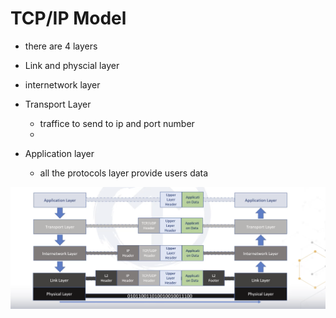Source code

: 

# TCP/IP Model

- there are 4 layers

- Link and physcial layer
- internetwork layer
- Transport Layer
    - traffice to send to ip and port number
    -
- Application layer
    - all the protocols layer provide users data




<img src="img/4.1.png" />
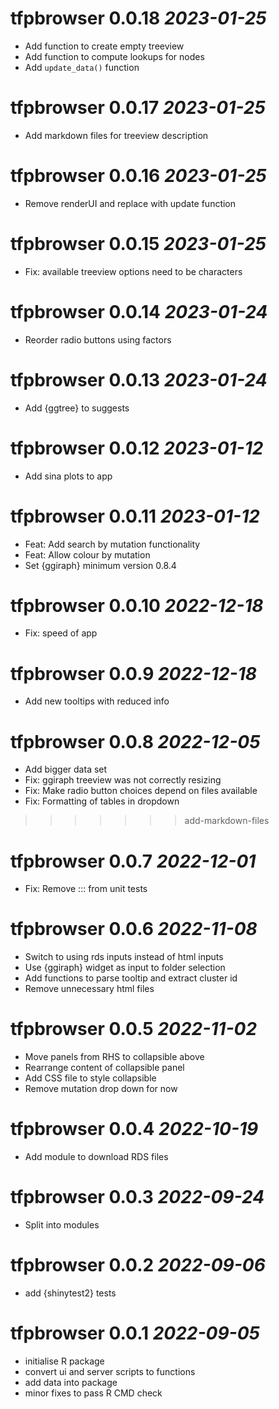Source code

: # tfpbrowser 0.0.18 _2023-01-25_

- Add function to create empty treeview
- Add function to compute lookups for nodes
- Add `update_data()` function

# tfpbrowser 0.0.17 _2023-01-25_

- Add markdown files for treeview description

# tfpbrowser 0.0.16 _2023-01-25_

- Remove renderUI and replace with update function

# tfpbrowser 0.0.15 _2023-01-25_

- Fix: available treeview options need to be characters

# tfpbrowser 0.0.14 _2023-01-24_

- Reorder radio buttons using factors

# tfpbrowser 0.0.13 _2023-01-24_

- Add {ggtree} to suggests

# tfpbrowser 0.0.12 _2023-01-12_

- Add sina plots to app

# tfpbrowser 0.0.11 _2023-01-12_

- Feat: Add search by mutation functionality
- Feat: Allow colour by mutation
- Set {ggiraph} minimum version 0.8.4

# tfpbrowser 0.0.10 _2022-12-18_

- Fix: speed of app

# tfpbrowser 0.0.9 _2022-12-18_

- Add new tooltips with reduced info

# tfpbrowser 0.0.8 _2022-12-05_

- Add bigger data set
- Fix: ggiraph treeview was not correctly resizing
- Fix: Make radio button choices depend on files available
- Fix: Formatting of tables in dropdown
>>>>>>> add-markdown-files

# tfpbrowser 0.0.7 _2022-12-01_

- Fix: Remove ::: from unit tests

# tfpbrowser 0.0.6 _2022-11-08_

- Switch to using rds inputs instead of html inputs
- Use {ggiraph} widget as input to folder selection
- Add functions to parse tooltip and extract cluster id
- Remove unnecessary html files

# tfpbrowser 0.0.5 _2022-11-02_

- Move panels from RHS to collapsible above
- Rearrange content of collapsible panel
- Add CSS file to style collapsible
- Remove mutation drop down for now

# tfpbrowser 0.0.4 _2022-10-19_

- Add module to download RDS files

# tfpbrowser 0.0.3 _2022-09-24_

- Split into modules

# tfpbrowser 0.0.2 _2022-09-06_

- add {shinytest2} tests

# tfpbrowser 0.0.1 _2022-09-05_

- initialise R package
- convert ui and server scripts to functions
- add data into package
- minor fixes to pass R CMD check

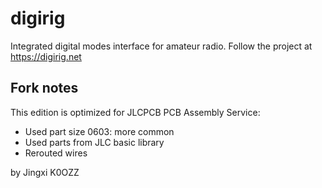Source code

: # digirig
Integrated digital modes interface for amateur radio.
Follow the project at https://digirig.net

## Fork notes

This edition is optimized for JLCPCB PCB Assembly Service:

- Used part size 0603: more common
- Used parts from JLC basic library
- Rerouted wires

by Jingxi K0OZZ
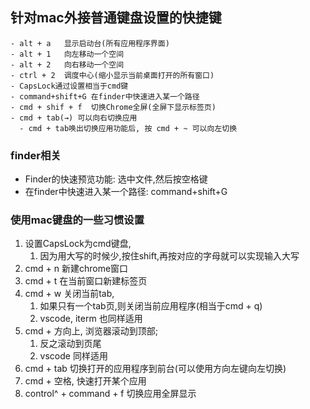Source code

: ## 针对mac外接普通键盘设置的快捷键
    - alt + a   显示启动台(所有应用程序界面)
    - alt + 1   向左移动一个空间
    - alt + 2   向右移动一个空间
    - ctrl + 2  调度中心(缩小显示当前桌面打开的所有窗口)
    - CapsLock通过设置相当于cmd键
    - command+shift+G 在finder中快速进入某一个路径
    - cmd + shif + f  切换Chrome全屏(全屏下显示标签页)
    - cmd + tab(→) 可以向右切换应用
      - cmd + tab唤出切换应用功能后, 按 cmd + ~ 可以向左切换


### finder相关
  - Finder的快速预览功能: 选中文件,然后按空格键
  - 在finder中快速进入某一个路径: command+shift+G 





### 使用mac键盘的一些习惯设置

1. 设置CapsLock为cmd键盘,
   1. 因为用大写的时候少,按住shift,再按对应的字母就可以实现输入大写
2. cmd + n 新建chrome窗口
3. cmd + t 在当前窗口新建标签页
4. cmd + w 关闭当前tab,
   1. 如果只有一个tab页,则关闭当前应用程序(相当于cmd + q)
   2. vscode, iterm 也同样适用
5. cmd + 方向上, 浏览器滚动到顶部; 
   1. 反之滚动到页尾
   2. vscode 同样适用
6. cmd + tab 切换打开的应用程序到前台(可以使用方向左键向左切换)
7. cmd + 空格, 快速打开某个应用
8. control^ + command + f 切换应用全屏显示
   


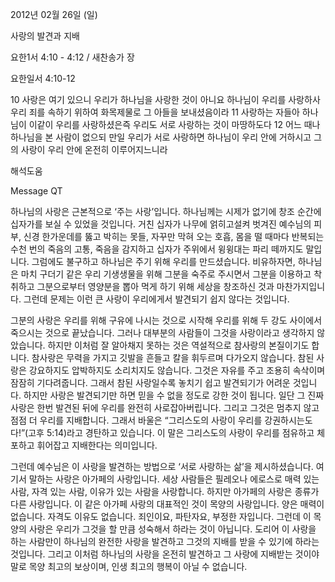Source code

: 2012년 02월 26일 (일)

사랑의 발견과 지배



요한1서 4:10 - 4:12 / 새찬송가  장


요한일서 4:10-12

10 사랑은 여기 있으니 우리가 하나님을 사랑한 것이 아니요 하나님이 우리를 사랑하사 우리 죄를 속하기 위하여 화목제물로 그 아들을 보내셨음이라
11 사랑하는 자들아 하나님이 이같이 우리를 사랑하셨은즉 우리도 서로 사랑하는 것이 마땅하도다
12 어느 때나 하나님을 본 사람이 없으되 만일 우리가 서로 사랑하면 하나님이 우리 안에 거하시고 그의 사랑이 우리 안에 온전히 이루어지느니라

해석도움





Message QT

하나님의 사랑은 근본적으로 ‘주는 사랑’입니다. 하나님께는 시제가 없기에 창조 순간에 십자가를 보실 수 있었을 것입니다. 거친 십자가 나무에 얽히고설켜 벗겨진 예수님의 피부, 신경 한가운데를 뚫고 박히는 못들, 자꾸만 막혀 오는 호흡, 몸을 떨 때마다 반복되는 수천 번의 죽음의 고통, 죽음을 감지하고 십자가 주위에서 윙윙대는 파리 떼까지도 말입니다.
그럼에도 불구하고 하나님은 주기 위해 우리를 만드셨습니다. 비유하자면, 하나님은 마치 구더기 같은 우리 기생생물을 위해 그분을 숙주로 주시면서 그분을 이용하고 착취하고 그분으로부터 영양분을 뽑아 먹게 하기 위해 세상을 창조하신 것과 마찬가지입니다. 그런데 문제는 이런 큰 사랑이 우리에게서 발견되기 쉽지 않다는 것입니다.

그분의 사랑은 우리를 위해 구유에 나시는 것으로 시작해 우리를 위해 두 강도 사이에서 죽으시는 것으로 끝났습니다. 그러나 대부분의 사람들이 그것을 사랑이라고 생각하지 않았습니다. 하지만 이처럼 잘 알아채지 못하는 것은 역설적으로 참사랑의 본질이기도 합니다. 참사랑은 무력을 가지고 깃발을 흔들고 칼을 휘두르며 다가오지 않습니다. 참된 사랑은 강요하지도 압박하지도 소리치지도 않습니다. 그것은 자유를 주고 조용히 속삭이며 잠잠히 기다려줍니다. 그래서 참된 사랑일수록 놓치기 쉽고 발견되기가 어려운 것입니다. 
하지만 사랑은 발견되기만 하면 믿을 수 없을 정도로 강한 것이 됩니다. 일단 그 진짜 사랑은 한번 발견된 뒤에 우리를 완전히 사로잡아버립니다. 그리고 그것은 멈추지 않고 점점 더 우리를 지배합니다. 그래서 바울은 “그리스도의 사랑이 우리를 강권하시는도다!”(고후 5:14)라고 경탄하고 있습니다. 이 말은 그리스도의 사랑이 우리를 점유하고 체포하고 휘어잡고 지배한다는 의미입니다.

그런데 예수님은 이 사랑을 발견하는 방법으로 ‘서로 사랑하는 삶’을 제시하셨습니다. 여기서 말하는 사랑은 아가페의 사랑입니다. 세상 사람들은 필레오나 에로스로 매력 있는 사람, 자격 있는 사람, 이유가 있는 사람을 사랑합니다. 하지만 아가페의 사랑은 종류가 다른 사랑입니다.
이 같은 아가페 사랑의 대표적인 것이 목양의 사랑입니다. 양은 매력이 없습니다. 자격도 이유도 없습니다. 죄인이요, 파탄자요, 부정한 자입니다. 그런데 이 목양의 사랑은 우리가 그것을 할 만큼 성숙해서 하라는 것이 아닙니다. 도리어 이 사랑을 하는 사람만이 하나님의 완전한 사랑을 발견하고 그것의 지배를 받을 수 있기에 하라는 것입니다. 그리고 이처럼 하나님의 사랑을 온전히 발견하고 그 사랑에 지배받는 것이야말로 목양 최고의 보상이며, 인생 최고의 행복이 아닐 수 없습니다.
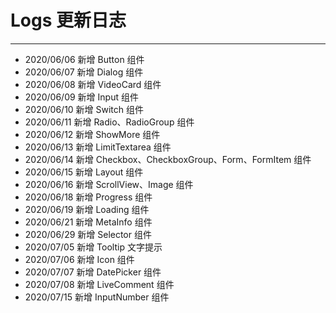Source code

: # Logs 更新日志

---

- 2020/06/06 新增 Button 组件
- 2020/06/07 新增 Dialog 组件
- 2020/06/08 新增 VideoCard 组件
- 2020/06/09 新增 Input 组件
- 2020/06/10 新增 Switch 组件
- 2020/06/11 新增 Radio、RadioGroup 组件
- 2020/06/12 新增 ShowMore 组件
- 2020/06/13 新增 LimitTextarea 组件
- 2020/06/14 新增 Checkbox、CheckboxGroup、Form、FormItem 组件
- 2020/06/15 新增 Layout 组件
- 2020/06/16 新增 ScrollView、Image 组件
- 2020/06/18 新增 Progress 组件
- 2020/06/19 新增 Loading 组件
- 2020/06/21 新增 MetaInfo 组件
- 2020/06/29 新增 Selector 组件
- 2020/07/05 新增 Tooltip 文字提示
- 2020/07/06 新增 Icon 组件
- 2020/07/07 新增 DatePicker 组件
- 2020/07/08 新增 LiveComment 组件
- 2020/07/15 新增 InputNumber 组件
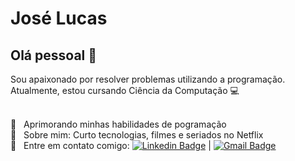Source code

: 
# José Lucas

## Olá pessoal 👋
Sou apaixonado por resolver problemas utilizando a programação.
Atualmente, estou cursando Ciência da Computação :computer:

 <br/> :purple_heart: &nbsp; Aprimorando minhas habilidades de pogramação
 <br/> 💬  &nbsp; Sobre mim: Curto tecnologias, filmes e seriados no Netflix
 <br/> :email: &nbsp; Entre em contato comigo: [![Linkedin Badge](https://img.shields.io/badge/-JoséLucas-blue?style=flat-square&logo=Linkedin&logoColor=white&link=https://www.linkedin.com/in/jos%C3%A9-lucas-teixeira-xavier-05898b147/)](https://www.linkedin.com/in/jos%C3%A9-lucas-teixeira-xavier-05898b147/) 
| 
[![Gmail Badge](https://img.shields.io/badge/-jlucastxavier@gmail.com-c14438?style=flat-square&logo=Gmail&logoColor=white&link=mailto:jlucastxavier@gmail.com
)](mailto:jlucastxavier@gmail.com)
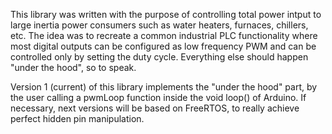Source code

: This library was written with the purpose of controlling total power intput to large inertia power consumers
such as water heaters, furnaces, chillers, etc. 
The idea was to recreate a common industrial PLC functionality where most digital outputs can be configured
as low frequency PWM and can be controlled only by setting the duty cycle. Everything else should happen 
"under the hood", so to speak.

Version 1 (current) of this library implements the "under the hood" part, by the user calling a pwmLoop function
inside the void loop() of Arduino. If necessary, next versions will be based on FreeRTOS, to really achieve perfect
hidden pin manipulation.
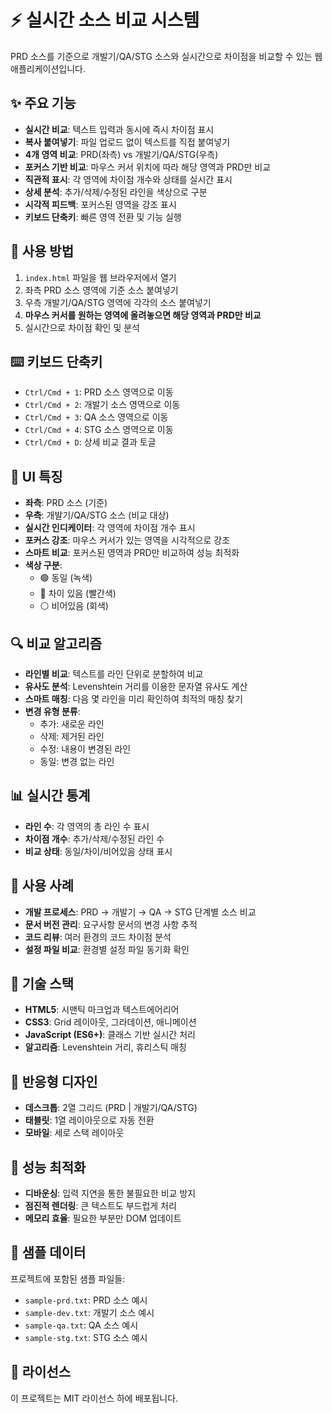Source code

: # ⚡ 실시간 소스 비교 시스템

PRD 소스를 기준으로 개발기/QA/STG 소스와 실시간으로 차이점을 비교할 수 있는 웹 애플리케이션입니다.

## ✨ 주요 기능

- **실시간 비교**: 텍스트 입력과 동시에 즉시 차이점 표시
- **복사 붙여넣기**: 파일 업로드 없이 텍스트를 직접 붙여넣기
- **4개 영역 비교**: PRD(좌측) vs 개발기/QA/STG(우측)
- **포커스 기반 비교**: 마우스 커서 위치에 따라 해당 영역과 PRD만 비교
- **직관적 표시**: 각 영역에 차이점 개수와 상태를 실시간 표시
- **상세 분석**: 추가/삭제/수정된 라인을 색상으로 구분
- **시각적 피드백**: 포커스된 영역을 강조 표시
- **키보드 단축키**: 빠른 영역 전환 및 기능 실행

## 🚀 사용 방법

1. `index.html` 파일을 웹 브라우저에서 열기
2. 좌측 PRD 소스 영역에 기준 소스 붙여넣기
3. 우측 개발기/QA/STG 영역에 각각의 소스 붙여넣기
4. **마우스 커서를 원하는 영역에 올려놓으면 해당 영역과 PRD만 비교**
5. 실시간으로 차이점 확인 및 분석

## ⌨️ 키보드 단축키

- `Ctrl/Cmd + 1`: PRD 소스 영역으로 이동
- `Ctrl/Cmd + 2`: 개발기 소스 영역으로 이동
- `Ctrl/Cmd + 3`: QA 소스 영역으로 이동
- `Ctrl/Cmd + 4`: STG 소스 영역으로 이동
- `Ctrl/Cmd + D`: 상세 비교 결과 토글

## 🎨 UI 특징

- **좌측**: PRD 소스 (기준)
- **우측**: 개발기/QA/STG 소스 (비교 대상)
- **실시간 인디케이터**: 각 영역에 차이점 개수 표시
- **포커스 강조**: 마우스 커서가 있는 영역을 시각적으로 강조
- **스마트 비교**: 포커스된 영역과 PRD만 비교하여 성능 최적화
- **색상 구분**: 
  - 🟢 동일 (녹색)
  - 🔴 차이 있음 (빨간색)
  - ⚪ 비어있음 (회색)

## 🔍 비교 알고리즘

- **라인별 비교**: 텍스트를 라인 단위로 분할하여 비교
- **유사도 분석**: Levenshtein 거리를 이용한 문자열 유사도 계산
- **스마트 매칭**: 다음 몇 라인을 미리 확인하여 최적의 매칭 찾기
- **변경 유형 분류**:
  - 추가: 새로운 라인
  - 삭제: 제거된 라인
  - 수정: 내용이 변경된 라인
  - 동일: 변경 없는 라인

## 📊 실시간 통계

- **라인 수**: 각 영역의 총 라인 수 표시
- **차이점 개수**: 추가/삭제/수정된 라인 수
- **비교 상태**: 동일/차이/비어있음 상태 표시

## 🎯 사용 사례

- **개발 프로세스**: PRD → 개발기 → QA → STG 단계별 소스 비교
- **문서 버전 관리**: 요구사항 문서의 변경 사항 추적
- **코드 리뷰**: 여러 환경의 코드 차이점 분석
- **설정 파일 비교**: 환경별 설정 파일 동기화 확인

## 🔧 기술 스택

- **HTML5**: 시맨틱 마크업과 텍스트에어리어
- **CSS3**: Grid 레이아웃, 그라데이션, 애니메이션
- **JavaScript (ES6+)**: 클래스 기반 실시간 처리
- **알고리즘**: Levenshtein 거리, 휴리스틱 매칭

## 📱 반응형 디자인

- **데스크톱**: 2열 그리드 (PRD | 개발기/QA/STG)
- **태블릿**: 1열 레이아웃으로 자동 전환
- **모바일**: 세로 스택 레이아웃

## 🚀 성능 최적화

- **디바운싱**: 입력 지연을 통한 불필요한 비교 방지
- **점진적 렌더링**: 큰 텍스트도 부드럽게 처리
- **메모리 효율**: 필요한 부분만 DOM 업데이트

## 📄 샘플 데이터

프로젝트에 포함된 샘플 파일들:
- `sample-prd.txt`: PRD 소스 예시
- `sample-dev.txt`: 개발기 소스 예시  
- `sample-qa.txt`: QA 소스 예시
- `sample-stg.txt`: STG 소스 예시

## 📄 라이선스

이 프로젝트는 MIT 라이선스 하에 배포됩니다.
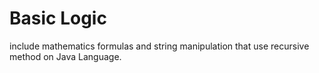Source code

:# Basic Logic
include mathematics formulas and string manipulation that use recursive method on Java Language.

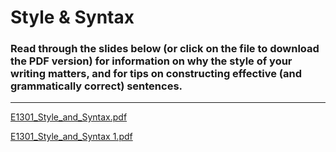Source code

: # Style & Syntax

### Read through the slides below (or click on the file to download the PDF version) for information on why the style of your writing matters, and for tips on constructing effective (and grammatically correct) sentences.

---

[E1301_Style_and_Syntax.pdf](Style%20&%20Syntax.assets/E1301_Style_and_Syntax.pdf)

[E1301_Style_and_Syntax 1.pdf](Style%20&%20Syntax.assets/E1301_Style_and_Syntax%201.pdf)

= = =

◆ **YOUR GOAL**: Would you show each line of the material above that contains the string "Remove"?

◆ **ANSWER TO THE PROBLEM**:
- Remove renderUI and replace with update function
- Fix: Remove ::: from unit tests
- Remove unnecessary html files
- Remove mutation drop down for now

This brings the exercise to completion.